** Opening Data for this exercise block **

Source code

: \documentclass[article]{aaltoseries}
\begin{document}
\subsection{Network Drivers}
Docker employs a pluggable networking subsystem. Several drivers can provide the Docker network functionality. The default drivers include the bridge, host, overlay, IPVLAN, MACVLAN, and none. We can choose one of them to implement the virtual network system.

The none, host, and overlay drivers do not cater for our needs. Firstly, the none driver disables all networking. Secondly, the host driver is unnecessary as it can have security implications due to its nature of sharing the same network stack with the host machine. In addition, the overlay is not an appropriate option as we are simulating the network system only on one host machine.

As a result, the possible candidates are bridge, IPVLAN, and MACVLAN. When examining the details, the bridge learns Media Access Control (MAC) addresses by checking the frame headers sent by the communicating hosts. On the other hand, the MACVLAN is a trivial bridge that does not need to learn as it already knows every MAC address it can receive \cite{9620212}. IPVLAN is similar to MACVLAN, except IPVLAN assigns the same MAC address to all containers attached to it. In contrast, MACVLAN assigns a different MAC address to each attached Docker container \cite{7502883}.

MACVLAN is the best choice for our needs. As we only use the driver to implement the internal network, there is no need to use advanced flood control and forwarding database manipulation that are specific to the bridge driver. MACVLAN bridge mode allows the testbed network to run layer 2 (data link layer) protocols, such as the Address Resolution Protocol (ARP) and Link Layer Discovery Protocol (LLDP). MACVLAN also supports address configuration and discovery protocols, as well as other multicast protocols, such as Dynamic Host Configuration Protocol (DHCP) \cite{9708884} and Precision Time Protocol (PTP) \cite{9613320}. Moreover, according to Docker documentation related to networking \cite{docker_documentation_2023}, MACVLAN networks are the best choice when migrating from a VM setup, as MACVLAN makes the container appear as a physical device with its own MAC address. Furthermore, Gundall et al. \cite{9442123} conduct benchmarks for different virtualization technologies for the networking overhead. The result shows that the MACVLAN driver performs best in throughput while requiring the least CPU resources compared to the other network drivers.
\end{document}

** Closing Data for this exercise block **

May I have the entries returned exactly, with every line in place?

Source code

: \documentclass[article]{aaltoseries}
\begin{document}
\subsection{Network Drivers}
Docker employs a pluggable networking subsystem. Several drivers can provide the Docker network functionality. The default drivers include the bridge, host, overlay, IPVLAN, MACVLAN, and none. We can choose one of them to implement the virtual network system.

The none, host, and overlay drivers do not cater for our needs. Firstly, the none driver disables all networking. Secondly, the host driver is unnecessary as it can have security implications due to its nature of sharing the same network stack with the host machine. In addition, the overlay is not an appropriate option as we are simulating the network system only on one host machine.

As a result, the possible candidates are bridge, IPVLAN, and MACVLAN. When examining the details, the bridge learns Media Access Control (MAC) addresses by checking the frame headers sent by the communicating hosts. On the other hand, the MACVLAN is a trivial bridge that does not need to learn as it already knows every MAC address it can receive \cite{9620212}. IPVLAN is similar to MACVLAN, except IPVLAN assigns the same MAC address to all containers attached to it. In contrast, MACVLAN assigns a different MAC address to each attached Docker container \cite{7502883}.

MACVLAN is the best choice for our needs. As we only use the driver to implement the internal network, there is no need to use advanced flood control and forwarding database manipulation that are specific to the bridge driver. MACVLAN bridge mode allows the testbed network to run layer 2 (data link layer) protocols, such as the Address Resolution Protocol (ARP) and Link Layer Discovery Protocol (LLDP). MACVLAN also supports address configuration and discovery protocols, as well as other multicast protocols, such as Dynamic Host Configuration Protocol (DHCP) \cite{9708884} and Precision Time Protocol (PTP) \cite{9613320}. Moreover, according to Docker documentation related to networking \cite{docker_documentation_2023}, MACVLAN networks are the best choice when migrating from a VM setup, as MACVLAN makes the container appear as a physical device with its own MAC address. Furthermore, Gundall et al. \cite{9442123} conduct benchmarks for different virtualization technologies for the networking overhead. The result shows that the MACVLAN driver performs best in throughput while requiring the least CPU resources compared to the other network drivers.
\end{document}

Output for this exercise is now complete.